09 mai 2019

La Goûteuse d’Hitler

Postorino, Rosella

La Goûteuse d'Hitler

C’est un roman intéressant surtout par l’originalité du sujet : Rosa, une jeune Berlinoise quitte sa ville natale pour éviter les bombardements continuels et se réfugie chez ses beaux-parents en Prusse orientale alors que son mari, Gregor dont elle est sans nouvelles se bat sur le front russe.

Là, elle est réquisitionnée – on ne lui laisse pas le choix – avec neuf autres jeunes femmes pour goûter, à « la Tanière du Loup », les mets destinés à Hitler pour s’assurer qu’ils ne sont pas empoisonnés.

C’est une pratique qui date de la nuit des temps concernant tous les dictateurs et même certains rois de France. Rien de surprenant. Mais ces femmes, d’une part, sont payées pour manger dans l’angoisse avec la peur au ventre, se préparant à mourir à tout instant ; d’autre part, elles se culpabilisent de manger à leur faim alors que la population subit des restrictions alimentaires très sévères.

Des liens spéciaux vont s’établir entre ces goûteuses qui ne se sont pas choisies, tantôt assez amicaux, tantôt plutôt froids en particulier avec Elfriede que les SS feront disparaître quand ils découvriront qu’elle était juive.
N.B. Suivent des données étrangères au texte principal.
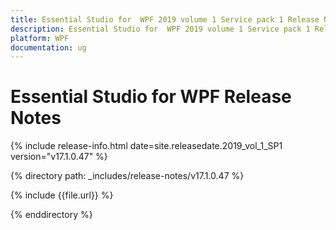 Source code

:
 ```yaml
---
title: Essential Studio for  WPF 2019 volume 1 Service pack 1 Release Notes  
description: Essential Studio for  WPF 2019 volume 1 Service pack 1 Release Notes  
platform: WPF
documentation: ug
---
```


# Essential Studio for  WPF  Release Notes  

{% include release-info.html date=site.releasedate.2019_vol_1_SP1  version="v17.1.0.47" %} 


{% directory path: _includes/release-notes/v17.1.0.47 %}

{% include {{file.url}} %}

{% enddirectory %}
Mais surtout, Rosa, très anti-nazi, va se laisser séduire par le colonel SS Ziegler, chargé de surveiller ces goûteuses. C’est une traîtrise, mais son cas ne fut pas le seul pendant la guerre ! Même si elle se sent coupable, elle poursuit sa relation malgré tout, car son monde manque tant d’amour et d’humanité.

Dans ce roman, on sent que l’auteure n’a pas vécu, elle-même, cette épreuve des goûteuses, même si elle tente de la décrire de son mieux ; c’est une angoisse « transférée ». De même, l’ambiance n’est pas aussi dramatique qu’elle le fut : en Allemagne et en France « interdite ou occupée », c’était la terreur. On vivait continuellement dans la crainte obsessionnelle d’être dénoncé et envoyé dans des camps pour avoir dit un mot de trop ou fait un geste contre le régime !

En plus de quelques longueurs, la troisième partie est décevante : le lecteur s’y perd dans le temps et dans l’espace et, finalement, elle n’apporte pas beaucoup au roman qui est malgré tout à lire pour découvrir un pan peu connu de la vie en Allemagne pendant la Deuxième Guerre mondiale.

Titre original : Le Assaggiatrici

Membre : Outremont

Postorino, Rosella. La Goûteuse d’Hitler, Éditions Albin Michel, 2018, 2019, 384 pages.